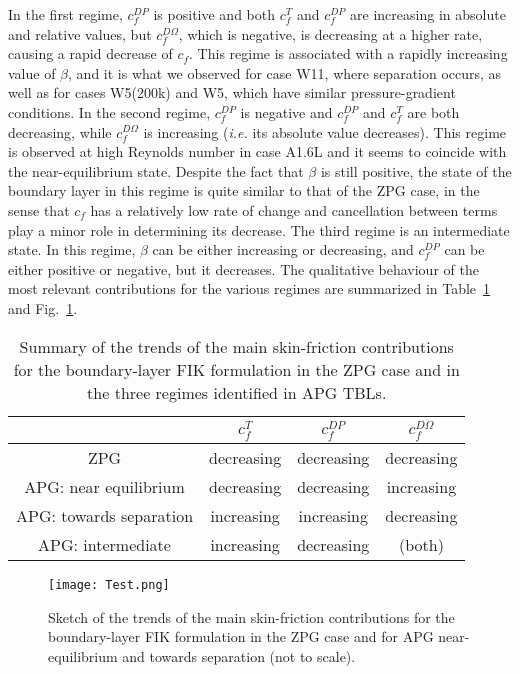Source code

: In the first regime, $c^{DP}_f$ is positive and both $c^T_f$ and $c^{DP}_f$ are increasing in absolute and relative values, but $c^{D\Omega}_f$, which is negative, is decreasing at a higher rate, causing a rapid decrease of $c_f$. This regime is associated with a rapidly increasing value of $\beta$, and it is what we observed for case W11, where separation occurs, as well as for cases W5(200k) and W5, which have similar pressure-gradient conditions. In the second regime, $c^{DP}_f$ is negative and $c^{DP}_f$ and $c^{T}_f$ are both decreasing, while $c^{D\Omega}_f$ is increasing (\textit{i.e.} its absolute value decreases). This regime is observed at high Reynolds number in case A1.6L and it seems to coincide with the near-equilibrium state\cite{Bobke2017}. Despite the fact that $\beta$ is still positive, the state of the boundary layer in this regime is quite similar to that of the ZPG case, in the sense that $c_f$ has a relatively low rate of change and cancellation between terms play a minor role in determining its decrease. The third regime is an intermediate state. In this regime, $\beta$ can be either increasing or decreasing, and $c^{DP}_f$ can be either positive or negative, but it decreases. The qualitative behaviour of the most relevant contributions for the various regimes are summarized in Table~\ref{tab:regimes} and Fig.~\ref{fig:test}. 


\begin{table}
\caption{\label{tab:regimes}Summary of the trends of the main skin-friction contributions for the boundary-layer FIK formulation in the ZPG case and in the three regimes identified in APG TBLs.}
\centering
\begin{tabular}{cccc}
\hline \hline
 & $c^T_f$ & $c^{DP}_f$ & $c^{D\Omega}_f$\\ \hline
ZPG & decreasing & decreasing & decreasing \\
APG: near equilibrium & decreasing & decreasing & increasing \\
APG: towards separation & increasing & increasing & decreasing \\
APG: intermediate & increasing & decreasing & (both) \\
\hline \hline
\end{tabular}
%  
\end{table}


\begin{figure}
\centering
\texttt{[image: Test.png]}
\caption{\label{fig:test} Sketch of the trends of the main skin-friction contributions for the boundary-layer FIK formulation in the ZPG case and for APG near-equilibrium and towards separation (not to scale). }
\end{figure}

Problem details:
Set down the material exactly as given, but print none of the pictures.

Solution to this task:
Source code

: In the first regime, $c^{DP}_f$ is positive and both $c^T_f$ and $c^{DP}_f$ are increasing in absolute and relative values, but $c^{D\Omega}_f$, which is negative, is decreasing at a higher rate, causing a rapid decrease of $c_f$. This regime is associated with a rapidly increasing value of $\beta$, and it is what we observed for case W11, where separation occurs, as well as for cases W5(200k) and W5, which have similar pressure-gradient conditions. In the second regime, $c^{DP}_f$ is negative and $c^{DP}_f$ and $c^{T}_f$ are both decreasing, while $c^{D\Omega}_f$ is increasing (\textit{i.e.} its absolute value decreases). This regime is observed at high Reynolds number in case A1.6L and it seems to coincide with the near-equilibrium state\cite{Bobke2017}. Despite the fact that $\beta$ is still positive, the state of the boundary layer in this regime is quite similar to that of the ZPG case, in the sense that $c_f$ has a relatively low rate of change and cancellation between terms play a minor role in determining its decrease. The third regime is an intermediate state. In this regime, $\beta$ can be either increasing or decreasing, and $c^{DP}_f$ can be either positive or negative, but it decreases. The qualitative behaviour of the most relevant contributions for the various regimes are summarized in Table~\ref{tab:regimes} and Fig.~\ref{fig:test}. 


\begin{table}
\caption{\label{tab:regimes}Summary of the trends of the main skin-friction contributions for the boundary-layer FIK formulation in the ZPG case and in the three regimes identified in APG TBLs.}
\centering
\begin{tabular}{cccc}
\hline \hline
 & $c^T_f$ & $c^{DP}_f$ & $c^{D\Omega}_f$\\ \hline
ZPG & decreasing & decreasing & decreasing \\
APG: near equilibrium & decreasing & decreasing & increasing \\
APG: towards separation & increasing & increasing & decreasing \\
APG: intermediate & increasing & decreasing & (both) \\
\hline \hline
\end{tabular}
%  
\end{table}


\begin{figure}
\centering
\texttt{[image: Test.png]}
\caption{\label{fig:test} Sketch of the trends of the main skin-friction contributions for the boundary-layer FIK formulation in the ZPG case and for APG near-equilibrium and towards separation (not to scale). }
\end{figure}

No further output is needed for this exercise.